Si vous voulez d'autres exemples de ce savoir-vivre grec dont nous devrions nous inspirer pour vivre un peu mieux et cesser de nous plaindre pour agir, je vous en livre un. Très joli. Ce midi, nous avons décidé de trouver un petit restaurant au bord de mer (oui, je sais, la vie est dure sur nos rallyes, pendant qu'il pleut en France, on se dore au soleil) pour manger du poisson. Mais c'est férié. Beaucoup d'auberges sont fermées. Pas du tout. Vous n'avez pas compris la mentalité du pays. Nous nous arrêtons sur le port, un peu avant Glipha, et avisons une petite gargotte. Une petite loupiotte brille dans la salle obscure et on nous demande ce que nous cherchons. « A manger » dit-on. « Pas de problème ! » Le restaurant a ouvert comme par miracle, et c'est dans la cuisine que nous avons fait notre menu, en choisissant les plats que nous souhaitions déguster. Fa-bu-leux ! Avec des poissons et calamars pêchés du matin par le patron.

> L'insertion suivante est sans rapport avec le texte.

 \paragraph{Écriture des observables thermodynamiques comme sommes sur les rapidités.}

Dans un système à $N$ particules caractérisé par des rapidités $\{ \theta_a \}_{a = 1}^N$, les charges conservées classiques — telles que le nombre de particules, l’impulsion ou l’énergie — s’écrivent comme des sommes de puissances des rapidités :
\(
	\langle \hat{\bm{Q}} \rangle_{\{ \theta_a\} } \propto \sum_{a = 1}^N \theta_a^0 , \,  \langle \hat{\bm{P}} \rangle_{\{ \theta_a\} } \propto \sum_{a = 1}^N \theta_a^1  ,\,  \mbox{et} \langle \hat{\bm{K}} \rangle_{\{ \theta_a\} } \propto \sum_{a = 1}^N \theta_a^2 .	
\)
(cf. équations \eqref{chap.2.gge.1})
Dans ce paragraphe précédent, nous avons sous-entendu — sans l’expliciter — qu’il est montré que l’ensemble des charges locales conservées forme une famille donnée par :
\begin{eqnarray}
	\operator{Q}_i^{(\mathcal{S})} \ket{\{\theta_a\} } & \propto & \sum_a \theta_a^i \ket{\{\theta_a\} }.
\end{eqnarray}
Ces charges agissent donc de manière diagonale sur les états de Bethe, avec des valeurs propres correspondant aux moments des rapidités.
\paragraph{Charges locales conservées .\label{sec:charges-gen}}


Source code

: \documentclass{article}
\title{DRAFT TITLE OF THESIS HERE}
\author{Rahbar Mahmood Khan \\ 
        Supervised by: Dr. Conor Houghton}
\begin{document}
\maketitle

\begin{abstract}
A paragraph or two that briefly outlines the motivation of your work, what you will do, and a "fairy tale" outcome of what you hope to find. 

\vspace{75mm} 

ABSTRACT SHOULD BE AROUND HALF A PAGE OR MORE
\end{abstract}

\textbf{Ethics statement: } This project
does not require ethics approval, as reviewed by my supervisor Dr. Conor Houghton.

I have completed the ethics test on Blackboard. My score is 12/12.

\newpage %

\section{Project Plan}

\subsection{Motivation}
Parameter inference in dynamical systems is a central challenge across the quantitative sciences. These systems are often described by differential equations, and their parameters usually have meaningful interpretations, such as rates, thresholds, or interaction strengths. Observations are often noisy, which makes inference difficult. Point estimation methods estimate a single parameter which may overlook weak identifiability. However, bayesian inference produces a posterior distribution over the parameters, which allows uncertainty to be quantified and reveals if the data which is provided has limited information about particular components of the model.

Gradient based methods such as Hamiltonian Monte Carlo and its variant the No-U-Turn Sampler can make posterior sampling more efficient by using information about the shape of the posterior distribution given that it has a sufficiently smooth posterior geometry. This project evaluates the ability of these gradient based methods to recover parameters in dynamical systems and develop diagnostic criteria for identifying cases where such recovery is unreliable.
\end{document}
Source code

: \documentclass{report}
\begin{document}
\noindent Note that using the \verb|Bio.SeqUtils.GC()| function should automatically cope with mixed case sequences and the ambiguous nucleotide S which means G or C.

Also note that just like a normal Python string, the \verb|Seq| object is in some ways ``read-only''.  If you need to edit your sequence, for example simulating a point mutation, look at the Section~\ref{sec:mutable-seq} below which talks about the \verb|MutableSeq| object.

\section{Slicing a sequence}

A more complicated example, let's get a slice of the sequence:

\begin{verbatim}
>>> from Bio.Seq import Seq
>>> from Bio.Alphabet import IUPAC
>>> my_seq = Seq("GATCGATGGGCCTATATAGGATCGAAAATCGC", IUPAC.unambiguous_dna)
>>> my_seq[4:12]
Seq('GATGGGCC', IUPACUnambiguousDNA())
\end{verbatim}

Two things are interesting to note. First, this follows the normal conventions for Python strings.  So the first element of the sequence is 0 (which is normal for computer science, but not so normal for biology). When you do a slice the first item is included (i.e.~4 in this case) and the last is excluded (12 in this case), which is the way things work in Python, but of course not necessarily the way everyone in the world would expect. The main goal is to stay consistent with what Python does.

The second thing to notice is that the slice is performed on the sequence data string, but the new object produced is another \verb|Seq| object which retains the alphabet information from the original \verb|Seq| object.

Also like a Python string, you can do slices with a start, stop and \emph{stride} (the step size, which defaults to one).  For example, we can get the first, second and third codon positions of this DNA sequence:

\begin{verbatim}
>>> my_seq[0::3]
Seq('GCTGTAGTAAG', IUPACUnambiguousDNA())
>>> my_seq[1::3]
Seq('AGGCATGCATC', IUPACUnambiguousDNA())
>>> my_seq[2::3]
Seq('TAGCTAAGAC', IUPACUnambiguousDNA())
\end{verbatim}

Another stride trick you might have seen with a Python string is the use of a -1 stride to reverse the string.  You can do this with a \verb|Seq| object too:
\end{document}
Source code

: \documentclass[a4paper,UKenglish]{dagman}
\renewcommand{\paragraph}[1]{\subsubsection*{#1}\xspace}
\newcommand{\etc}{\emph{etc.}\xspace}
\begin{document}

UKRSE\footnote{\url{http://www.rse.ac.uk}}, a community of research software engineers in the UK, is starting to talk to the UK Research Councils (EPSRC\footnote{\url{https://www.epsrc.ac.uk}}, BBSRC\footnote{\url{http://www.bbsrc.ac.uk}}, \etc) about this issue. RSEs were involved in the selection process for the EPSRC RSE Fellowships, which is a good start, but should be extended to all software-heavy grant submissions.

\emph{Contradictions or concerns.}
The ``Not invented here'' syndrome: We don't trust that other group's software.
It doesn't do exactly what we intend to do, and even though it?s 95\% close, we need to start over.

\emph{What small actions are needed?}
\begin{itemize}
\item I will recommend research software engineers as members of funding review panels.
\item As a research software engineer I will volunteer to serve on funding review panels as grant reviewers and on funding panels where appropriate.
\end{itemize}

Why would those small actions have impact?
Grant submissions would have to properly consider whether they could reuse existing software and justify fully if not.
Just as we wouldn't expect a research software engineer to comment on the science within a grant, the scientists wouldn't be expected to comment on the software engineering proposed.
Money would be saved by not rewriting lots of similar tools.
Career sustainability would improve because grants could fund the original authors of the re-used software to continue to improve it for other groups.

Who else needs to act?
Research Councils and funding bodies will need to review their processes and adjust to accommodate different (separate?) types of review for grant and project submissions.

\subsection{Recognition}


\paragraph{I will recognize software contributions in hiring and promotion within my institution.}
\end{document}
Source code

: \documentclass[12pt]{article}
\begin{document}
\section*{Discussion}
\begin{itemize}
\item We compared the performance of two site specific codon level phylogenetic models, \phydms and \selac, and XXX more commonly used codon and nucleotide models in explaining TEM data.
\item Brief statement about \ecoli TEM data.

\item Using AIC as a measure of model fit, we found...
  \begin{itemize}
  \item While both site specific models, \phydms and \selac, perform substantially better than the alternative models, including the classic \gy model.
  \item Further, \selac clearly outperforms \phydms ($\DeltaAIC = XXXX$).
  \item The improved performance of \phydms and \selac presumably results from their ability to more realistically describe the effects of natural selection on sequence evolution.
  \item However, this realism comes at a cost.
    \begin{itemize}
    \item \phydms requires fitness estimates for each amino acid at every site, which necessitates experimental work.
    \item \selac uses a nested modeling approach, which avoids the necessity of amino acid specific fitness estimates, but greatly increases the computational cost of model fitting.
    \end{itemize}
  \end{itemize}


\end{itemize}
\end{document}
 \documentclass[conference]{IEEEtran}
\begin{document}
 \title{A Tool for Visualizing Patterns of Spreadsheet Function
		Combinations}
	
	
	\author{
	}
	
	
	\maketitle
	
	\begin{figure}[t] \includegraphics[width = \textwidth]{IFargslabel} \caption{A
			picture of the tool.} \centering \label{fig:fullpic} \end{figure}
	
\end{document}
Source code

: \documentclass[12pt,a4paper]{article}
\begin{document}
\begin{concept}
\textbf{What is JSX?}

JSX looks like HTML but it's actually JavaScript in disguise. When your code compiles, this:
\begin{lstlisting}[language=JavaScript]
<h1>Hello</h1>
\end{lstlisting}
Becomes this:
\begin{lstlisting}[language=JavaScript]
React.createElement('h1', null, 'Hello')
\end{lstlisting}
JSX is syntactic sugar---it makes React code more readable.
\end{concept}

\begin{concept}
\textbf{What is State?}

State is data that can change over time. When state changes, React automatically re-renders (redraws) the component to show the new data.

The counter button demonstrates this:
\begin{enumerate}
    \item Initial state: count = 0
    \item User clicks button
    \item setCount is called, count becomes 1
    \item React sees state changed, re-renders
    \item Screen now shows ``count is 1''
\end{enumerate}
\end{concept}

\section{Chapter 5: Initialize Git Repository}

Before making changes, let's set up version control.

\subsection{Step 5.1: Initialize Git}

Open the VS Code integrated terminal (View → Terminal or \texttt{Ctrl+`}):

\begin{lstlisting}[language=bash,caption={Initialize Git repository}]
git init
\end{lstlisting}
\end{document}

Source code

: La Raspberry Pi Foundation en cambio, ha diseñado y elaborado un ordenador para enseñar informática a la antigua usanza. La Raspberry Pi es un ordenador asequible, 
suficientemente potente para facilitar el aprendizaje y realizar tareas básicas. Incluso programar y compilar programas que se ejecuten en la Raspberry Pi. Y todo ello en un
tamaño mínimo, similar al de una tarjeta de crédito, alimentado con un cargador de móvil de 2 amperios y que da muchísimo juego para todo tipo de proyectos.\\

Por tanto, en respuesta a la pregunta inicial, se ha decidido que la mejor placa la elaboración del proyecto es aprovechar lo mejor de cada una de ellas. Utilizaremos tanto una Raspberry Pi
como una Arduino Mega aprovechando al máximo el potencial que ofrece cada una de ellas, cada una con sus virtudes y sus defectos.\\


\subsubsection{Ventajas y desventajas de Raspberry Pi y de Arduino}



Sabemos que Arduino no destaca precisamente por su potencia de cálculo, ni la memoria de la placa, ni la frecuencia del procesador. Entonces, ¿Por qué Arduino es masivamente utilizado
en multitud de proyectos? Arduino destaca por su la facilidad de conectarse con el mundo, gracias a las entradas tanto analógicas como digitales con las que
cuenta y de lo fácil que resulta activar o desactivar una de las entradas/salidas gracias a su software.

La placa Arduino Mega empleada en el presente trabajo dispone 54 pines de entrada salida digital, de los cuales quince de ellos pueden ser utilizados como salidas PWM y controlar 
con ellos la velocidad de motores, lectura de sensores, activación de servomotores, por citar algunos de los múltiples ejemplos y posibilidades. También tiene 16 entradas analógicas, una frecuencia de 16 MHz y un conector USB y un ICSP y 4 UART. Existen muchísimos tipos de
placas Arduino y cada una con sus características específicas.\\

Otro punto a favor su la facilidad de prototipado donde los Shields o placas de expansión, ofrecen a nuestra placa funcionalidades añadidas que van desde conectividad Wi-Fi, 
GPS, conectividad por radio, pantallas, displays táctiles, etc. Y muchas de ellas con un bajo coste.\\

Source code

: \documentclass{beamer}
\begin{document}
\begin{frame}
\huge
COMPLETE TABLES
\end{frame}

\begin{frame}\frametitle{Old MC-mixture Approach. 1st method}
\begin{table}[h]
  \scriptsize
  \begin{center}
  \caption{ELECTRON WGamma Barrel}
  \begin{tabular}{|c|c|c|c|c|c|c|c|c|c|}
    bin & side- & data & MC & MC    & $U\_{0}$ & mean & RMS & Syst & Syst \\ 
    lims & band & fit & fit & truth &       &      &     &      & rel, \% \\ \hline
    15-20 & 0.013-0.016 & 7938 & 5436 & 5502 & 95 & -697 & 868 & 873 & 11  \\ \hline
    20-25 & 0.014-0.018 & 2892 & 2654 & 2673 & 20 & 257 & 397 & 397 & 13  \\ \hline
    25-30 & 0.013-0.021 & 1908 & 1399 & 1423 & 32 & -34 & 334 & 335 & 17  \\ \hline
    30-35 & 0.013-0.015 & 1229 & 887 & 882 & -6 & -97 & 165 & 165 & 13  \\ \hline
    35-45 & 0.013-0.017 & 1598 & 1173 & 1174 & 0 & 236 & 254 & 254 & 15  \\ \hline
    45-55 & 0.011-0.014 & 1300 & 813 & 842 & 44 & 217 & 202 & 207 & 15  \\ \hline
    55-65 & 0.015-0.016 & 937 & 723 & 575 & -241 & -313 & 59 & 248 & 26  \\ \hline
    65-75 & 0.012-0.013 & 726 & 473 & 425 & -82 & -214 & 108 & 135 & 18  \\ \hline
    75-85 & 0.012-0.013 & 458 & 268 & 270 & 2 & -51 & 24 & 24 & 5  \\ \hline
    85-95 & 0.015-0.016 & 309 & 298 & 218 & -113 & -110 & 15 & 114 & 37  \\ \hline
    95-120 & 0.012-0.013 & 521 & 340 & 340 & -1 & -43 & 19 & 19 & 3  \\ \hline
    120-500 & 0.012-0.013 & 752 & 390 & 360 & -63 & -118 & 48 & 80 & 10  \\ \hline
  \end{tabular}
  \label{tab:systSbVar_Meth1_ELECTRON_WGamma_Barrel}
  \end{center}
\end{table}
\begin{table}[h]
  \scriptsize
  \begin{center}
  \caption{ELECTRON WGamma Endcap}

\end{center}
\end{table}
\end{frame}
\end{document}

Que vous dire d'autre ? Que les autos ont un peu chauffé ? Oui, il fait très chaud, la montagne est exigeante, et il faut savoir soulager sa mécanique en la reposant régulièrement. Que certains se sont trompés et ont pris la piste pour la route ou inversement ? C'est vrai. Certains l'on fait exprès comme Eric Riegler qui voulait tester sa Baja dans les hautes herbes (en fait, il menait sa douce dans un coin tranquille pour qu'elle puisse satisfaire un besoin naturel). D'autres pas. Comme Philippe Clenet. Sauf que sa voiture n'est pas du tout faite pour ce genre d'exploit et qu'il a appuyé avec sauvagerie sur le champignon. Ca a beaucoup fait rire sa passagère, Arlette, qui sautait à chaque cahot, mais les silentblocs d'amortisseurs n'ont pas appréciés et il se retrouve avec un arrière plus que flottant. Pascal est parti en ville essayer d'en trouver... Mais comme ici rien n'est impossible...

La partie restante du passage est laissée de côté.